In today’s episode, I go over some standard, recommended modifications to the Bally-35 series solenoid driver board. There are over 60 popular pinball games that use this hardware setup and these quick modifications will help make the game run better and more-reliably. They involve adding three jumpers to the board. Whenever I have a chance to work on one of these boards, I do these mods.
In this video series, I go over a 1979 Williams Flash pinball machine that has a few issues. After rebuilding the sound card and getting the sound working, I move on to figuring out why several of the playfield features are not working. I go through step-by-step trying to figure out where the problem is and why certain coils are not firing, eventually tracing it all back to logic chips on the driver board. Watch me as I fumble my way into getting the game back to 100%, and as usual, pardon my occasional tangents and erroneous conclusions as I diagnose where the problems are in this un-edited video series.
First, as always, make a visual check of the playfield and connectors to see if you notice any obvious problem like a broken wire or diode, coil winding that has come loose, or an obviously burned coil, or cracked/loose solder joint.
Second, check to see if there’s power to the coil and it can be manually trigger by grounding the non-power-supplied lug.
Third, go into coil test mode and see if the coil can be fired from the diagnostics. (if it can but not in game play, it is likely a switch problem)

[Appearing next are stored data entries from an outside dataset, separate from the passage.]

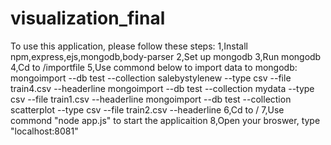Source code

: # visualization_final

To use this application, please follow these steps:
1,Install npm,express,ejs,mongodb,body-parser
2,Set up mongodb
3,Run mongodb
4,Cd to /importfile
5,Use commond below to import data to mongodb:
	mongoimport --db test --collection salebystylenew --type csv  --file train4.csv --headerline
	mongoimport --db test --collection mydata --type csv  --file train1.csv --headerline
	mongoimport --db test --collection scatterplot --type csv  --file train2.csv --headerline
6,Cd to /
7,Use commond "node app.js" to start the applicaition
8,Open your broswer, type "localhost:8081"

Forth, trace continuity in the switch matrix wiring to/from the playfield. Also note (as I later discovered while working on this game) that if the coil is using one of the special solenoids, it will have a second trigger switch/line that needs to be checked.
Fifth, if continuity checks out, then test the switch matrix or trigger lines on the driver board.
If you’re at this point and things still don’t work, it’s time to examine the driver transistors and pre-drivers… you should have, at step 1, examined the driver board to see if there were any obviously burned components on the driver board. Now you have to bust out a multi-meter and check the transistors and ICs in the signal path — noting that if they test good, this dosn’t mean they necessarily are good.
If there still is no conclusive cause, you have to start replacing components, starting with driver and pre-driver transistors, and then the 7408 and 7402s.